* **YOUR OBJECTIVE**:
Beneath this task are records; tally the lines in them that contain "Author" and report only the number.

* **RECORDS FOR THE TASK**:
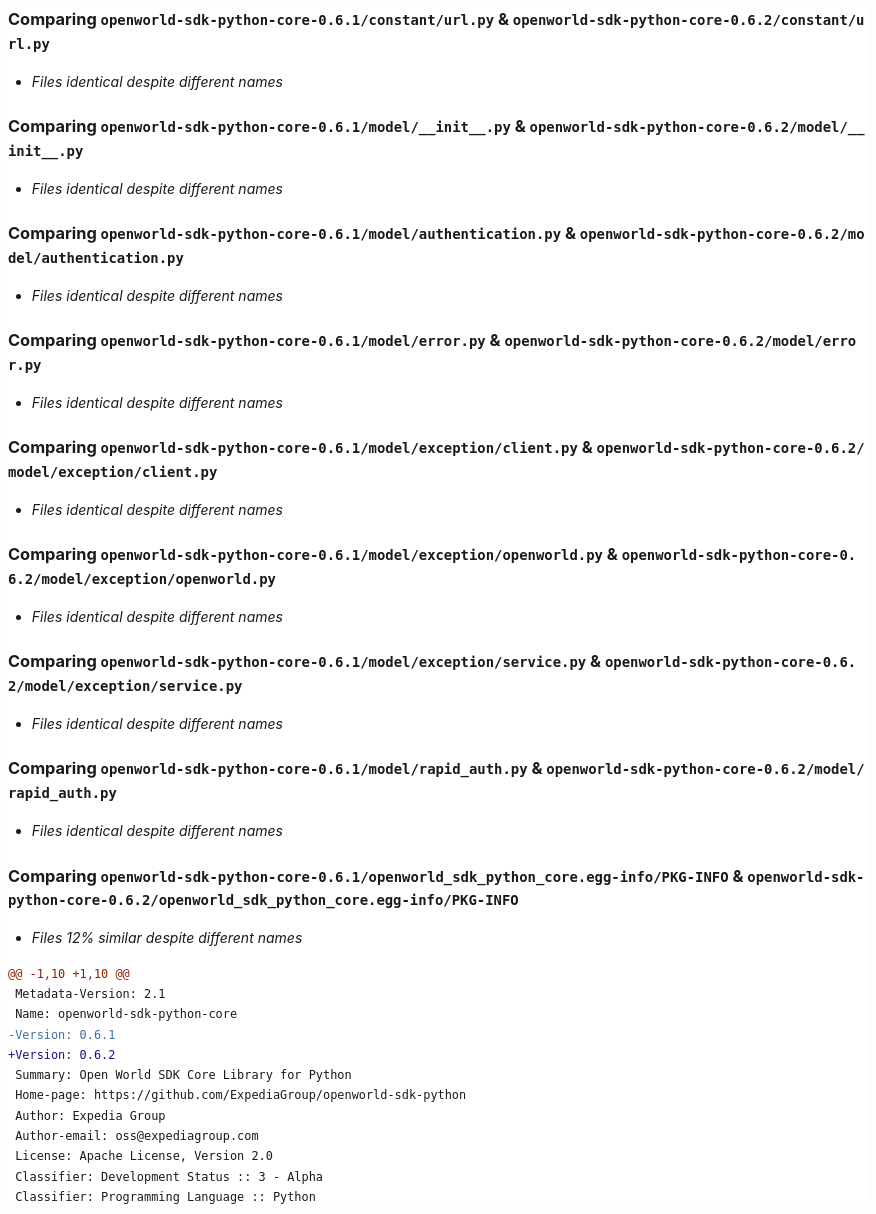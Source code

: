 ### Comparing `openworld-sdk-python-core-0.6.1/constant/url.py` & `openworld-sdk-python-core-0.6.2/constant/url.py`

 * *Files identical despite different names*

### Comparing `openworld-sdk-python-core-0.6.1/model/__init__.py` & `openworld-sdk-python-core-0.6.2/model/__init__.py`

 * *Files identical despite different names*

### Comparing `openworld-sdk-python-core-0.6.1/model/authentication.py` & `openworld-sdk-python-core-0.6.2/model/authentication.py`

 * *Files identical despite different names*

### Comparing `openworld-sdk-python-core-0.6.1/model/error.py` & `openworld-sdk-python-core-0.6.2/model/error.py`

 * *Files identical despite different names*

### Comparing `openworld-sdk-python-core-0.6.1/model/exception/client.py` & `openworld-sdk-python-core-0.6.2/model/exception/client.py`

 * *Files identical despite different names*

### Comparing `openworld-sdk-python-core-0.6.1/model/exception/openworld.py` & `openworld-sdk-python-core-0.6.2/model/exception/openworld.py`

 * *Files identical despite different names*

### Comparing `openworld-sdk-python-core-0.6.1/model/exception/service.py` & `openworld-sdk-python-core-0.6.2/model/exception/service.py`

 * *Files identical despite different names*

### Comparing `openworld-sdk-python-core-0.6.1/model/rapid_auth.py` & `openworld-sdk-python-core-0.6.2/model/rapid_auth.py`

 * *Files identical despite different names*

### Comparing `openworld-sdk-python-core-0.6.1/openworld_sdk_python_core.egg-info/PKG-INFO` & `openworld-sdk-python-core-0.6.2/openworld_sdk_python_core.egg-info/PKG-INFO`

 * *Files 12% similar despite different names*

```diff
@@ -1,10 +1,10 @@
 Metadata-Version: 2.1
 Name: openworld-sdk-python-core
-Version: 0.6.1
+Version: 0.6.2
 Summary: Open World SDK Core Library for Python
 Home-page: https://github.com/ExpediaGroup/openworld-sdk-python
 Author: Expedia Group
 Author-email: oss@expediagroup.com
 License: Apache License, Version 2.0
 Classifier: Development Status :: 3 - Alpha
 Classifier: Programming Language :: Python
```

--

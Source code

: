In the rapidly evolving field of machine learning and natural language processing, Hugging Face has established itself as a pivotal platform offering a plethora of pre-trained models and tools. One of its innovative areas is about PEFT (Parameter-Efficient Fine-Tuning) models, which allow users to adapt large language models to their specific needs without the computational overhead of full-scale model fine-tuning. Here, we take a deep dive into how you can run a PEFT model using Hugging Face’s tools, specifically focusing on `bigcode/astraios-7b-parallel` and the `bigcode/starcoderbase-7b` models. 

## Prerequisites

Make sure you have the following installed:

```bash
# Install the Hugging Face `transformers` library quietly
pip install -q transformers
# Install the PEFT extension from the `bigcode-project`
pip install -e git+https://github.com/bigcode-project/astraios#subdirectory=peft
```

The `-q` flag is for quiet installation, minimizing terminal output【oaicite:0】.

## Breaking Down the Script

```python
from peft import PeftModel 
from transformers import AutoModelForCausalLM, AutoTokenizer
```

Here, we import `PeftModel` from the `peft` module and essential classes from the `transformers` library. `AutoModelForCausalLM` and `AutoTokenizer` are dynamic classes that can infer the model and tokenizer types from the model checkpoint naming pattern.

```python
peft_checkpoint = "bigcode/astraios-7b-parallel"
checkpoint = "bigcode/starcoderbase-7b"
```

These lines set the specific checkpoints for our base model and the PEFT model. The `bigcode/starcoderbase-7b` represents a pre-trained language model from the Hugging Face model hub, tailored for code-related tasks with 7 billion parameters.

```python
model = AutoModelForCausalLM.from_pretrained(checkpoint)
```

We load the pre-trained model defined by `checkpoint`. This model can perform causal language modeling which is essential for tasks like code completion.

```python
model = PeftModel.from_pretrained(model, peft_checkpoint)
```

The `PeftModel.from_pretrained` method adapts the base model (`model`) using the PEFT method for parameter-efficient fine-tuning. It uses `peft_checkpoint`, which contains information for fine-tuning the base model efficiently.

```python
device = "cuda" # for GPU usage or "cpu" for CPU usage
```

==

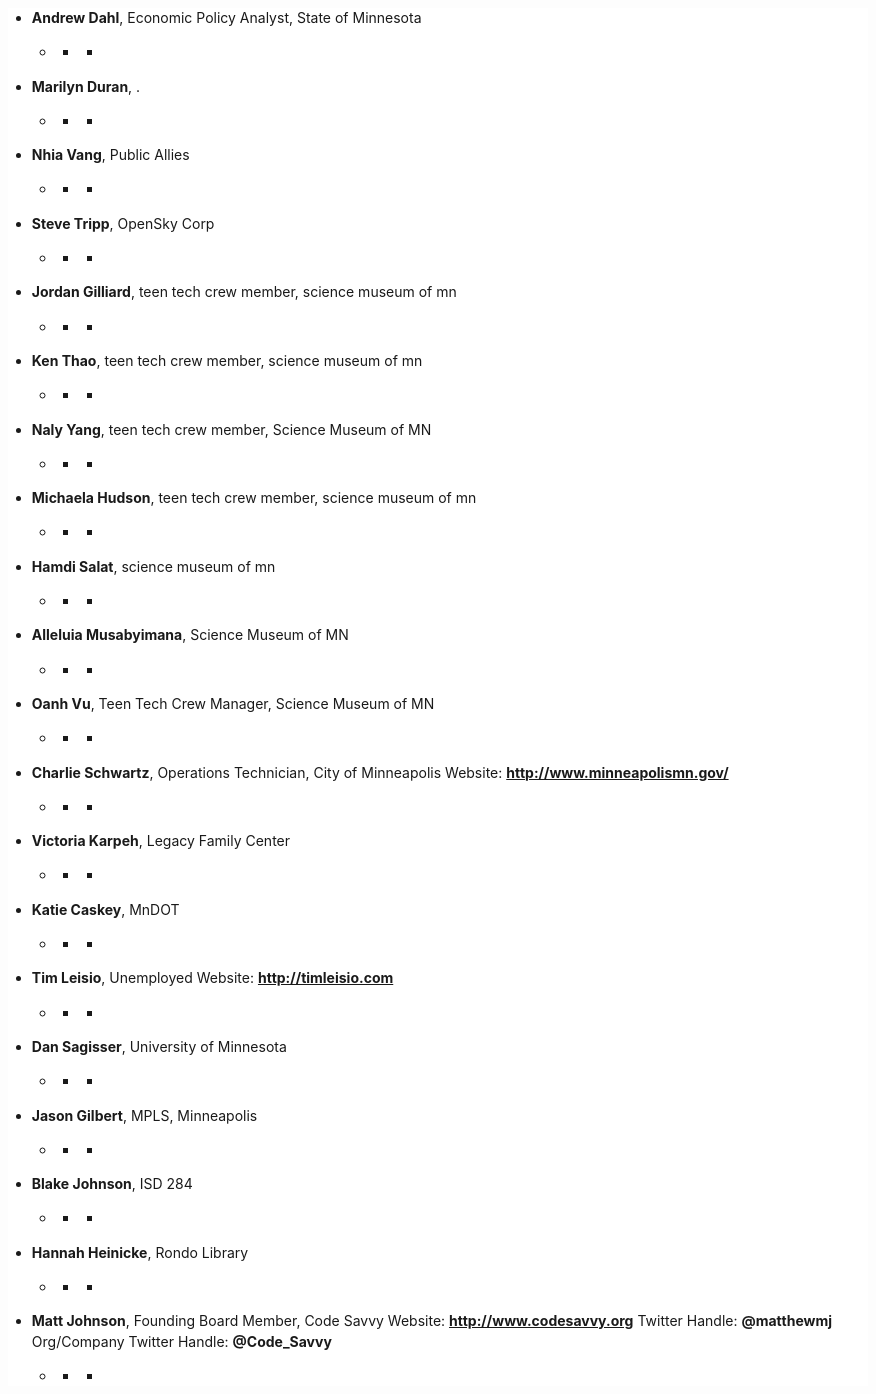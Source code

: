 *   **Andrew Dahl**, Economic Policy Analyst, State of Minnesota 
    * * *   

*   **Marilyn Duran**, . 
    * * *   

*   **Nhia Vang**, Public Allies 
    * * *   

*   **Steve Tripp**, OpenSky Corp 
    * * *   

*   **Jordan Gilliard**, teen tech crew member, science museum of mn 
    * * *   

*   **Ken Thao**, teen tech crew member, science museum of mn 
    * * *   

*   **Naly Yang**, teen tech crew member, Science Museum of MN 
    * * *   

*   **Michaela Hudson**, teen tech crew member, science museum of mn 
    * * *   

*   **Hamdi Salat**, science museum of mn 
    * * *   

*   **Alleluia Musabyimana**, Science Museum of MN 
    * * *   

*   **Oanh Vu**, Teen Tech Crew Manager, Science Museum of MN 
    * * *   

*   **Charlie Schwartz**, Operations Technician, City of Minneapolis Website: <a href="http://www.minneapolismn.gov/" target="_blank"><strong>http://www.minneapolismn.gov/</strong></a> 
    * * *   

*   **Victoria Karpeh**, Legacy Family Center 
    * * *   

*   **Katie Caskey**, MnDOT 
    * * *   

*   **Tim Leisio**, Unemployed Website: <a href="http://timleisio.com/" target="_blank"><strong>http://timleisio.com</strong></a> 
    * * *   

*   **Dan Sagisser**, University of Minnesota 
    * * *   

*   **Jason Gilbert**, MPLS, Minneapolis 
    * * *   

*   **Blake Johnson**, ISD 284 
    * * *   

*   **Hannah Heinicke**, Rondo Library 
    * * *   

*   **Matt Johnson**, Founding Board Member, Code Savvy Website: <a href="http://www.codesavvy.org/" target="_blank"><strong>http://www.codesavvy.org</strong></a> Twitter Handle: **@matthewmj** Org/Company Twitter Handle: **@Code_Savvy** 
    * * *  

* **ANSWER BELOW**:
2